Former champions revel in the history of duck calling’s ultimate contest

By John N. Felsher

Great waterfowl callers can bring birds down from the stratosphere and coax them into joining a group of fake brethren, but only one person lands the coveted title of World Champion each year.

Every November, the best duck callers from across the nation — all winners of various state and regional contests — gather in Stuttgart, Arkansas, to compete in the World’s Championship Duck Calling Contest, held in conjunction with the annual Wings Over the Prairie Festival.

Winning Without Calls
Originally called the National Duck Calling Contest, the event began in 1936 as waterfowl populations began to recover from drought and market hunting.

In that first contest, 17 men competed and the winner didn’t even use a call. Thomas E. Walsh of Greenville, Mississippi, won by using just his mouth to replicate duck sounds. He earned a hunting coat valued at $6.60 for his effort. By contrast, this year’s overall winner will receive a prize package worth more than $15,000. But every year, the winner captures a coveted world championship title and permanent bragging rights.

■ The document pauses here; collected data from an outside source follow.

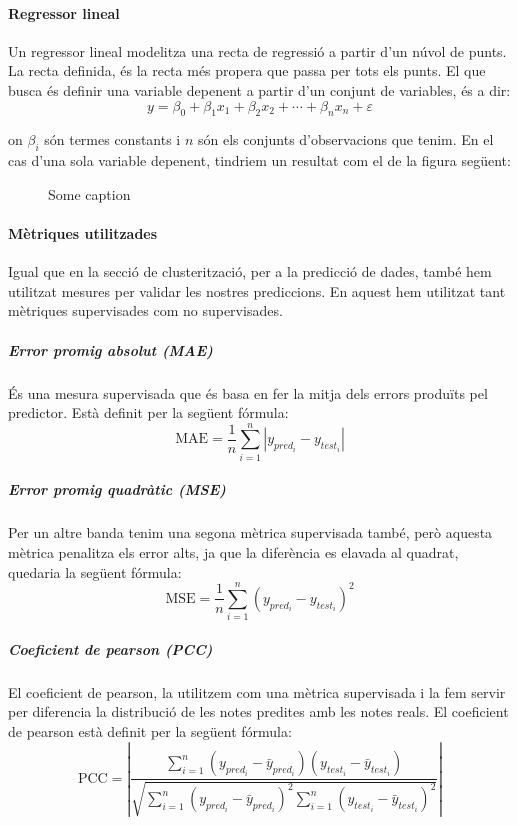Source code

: \documentclass[12pt,a4paper,catalan]{article}
\begin{document}
\newpage

\paragraph{Regressor lineal}
Un regressor lineal modelitza una recta de regressió a partir d'un núvol de punts. La recta definida, és la recta més propera que passa per tots els punts. El que busca és definir una variable depenent a partir d'un conjunt de variables, és a dir:
$$
y =\beta_0+\beta_1 x_1+\beta_2 x_2+ \cdots + \beta_n x_n + \varepsilon
$$

on $\beta_i$ són termes constants i $n$ són els conjunts d'observacions que tenim. En el cas d'una sola variable depenent, tindriem un resultat com el de la figura següent:

\begin{figure}[h]
\centering
{}
\caption{Some caption}
\end{figure}

\paragraph{Mètriques utilitzades}
Igual que en la secció de clusterització, per a la predicció de dades, també hem utilitzat mesures per validar les nostres prediccions. En aquest hem utilitzat tant mètriques supervisades com no supervisades.

\subparagraph{Error promig absolut (MAE)}
És una mesura supervisada que és basa en fer la mitja dels errors produïts pel predictor. Està definit per la següent fórmula:
$$ \mathrm{MAE} = \frac{1}{n}\sum_{i=1}^n \left| y_{pred_i}-y_{test_i}\right| $$

\subparagraph{Error promig quadràtic (MSE)}
Per un altre banda tenim una segona mètrica supervisada també, però aquesta mètrica penalitza els error alts, ja que la diferència es elavada al quadrat, quedaria la següent fórmula:
$$\mathrm{MSE}=\frac{1}{n}\sum_{i=1}^n(y_{pred_i}-y_{test_i})^2$$

\subparagraph{Coeficient de pearson (PCC)}
El coeficient de pearson, la utilitzem com una mètrica supervisada i la fem servir per diferencia la distribució de les notes predites amb les notes reals. El coeficient de pearson està definit per la següent fórmula:
$$\mathrm{PCC} =\left| \frac{\sum_{i=1}^n(y_{pred_i} - \bar{y}_{pred_i})(y_{test_i} - \bar{y}_{test_i})}{\sqrt{\sum_{i=1}^n(y_{pred_i} - \bar{y}_{pred_i})^2  \sum_{i=1}^n(y_{test_i} - \bar{y}_{test_i})^2}}\right|$$
\end{document}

“Tom Walsh was a natural voice caller who raised ducks,” explained Jim Ronquest of Rich-N-Tone (RNT) Calls, who didn’t need to travel far from his home in Stuttgart to win the championship in 2006. “He learned to imitate every sound ducks made.”

Only one other caller took the title without using a call — Herman Callouet, also from Greenville, Mississippi, in 1942.

Women commonly venture into the outdoors today, but in the 1950s, few women hunted. Fewer called ducks. And yet while women routinely compete against other women in the current era, only one woman, local favorite Pat Peacock of Stuttgart, ever beat the men for the overall title — and she won back-to-back in 1955 and 1956!

Double-Reed Debut
Three years later, a young Texan came to Arkansas with something new. While Walsh and Callouet called with just their throats, James “Cowboy” Fernandez of Groves, Texas, used a special invention: a Yentzen double-reed duck call. It helped him win the first world competition he ever entered.

Fernandez followed that by beating the four most recent champions in the Champion of Champions contest. Soon afterward, Johnny Carson even invited him to appear on “The Tonight Show” to demonstrate his calling.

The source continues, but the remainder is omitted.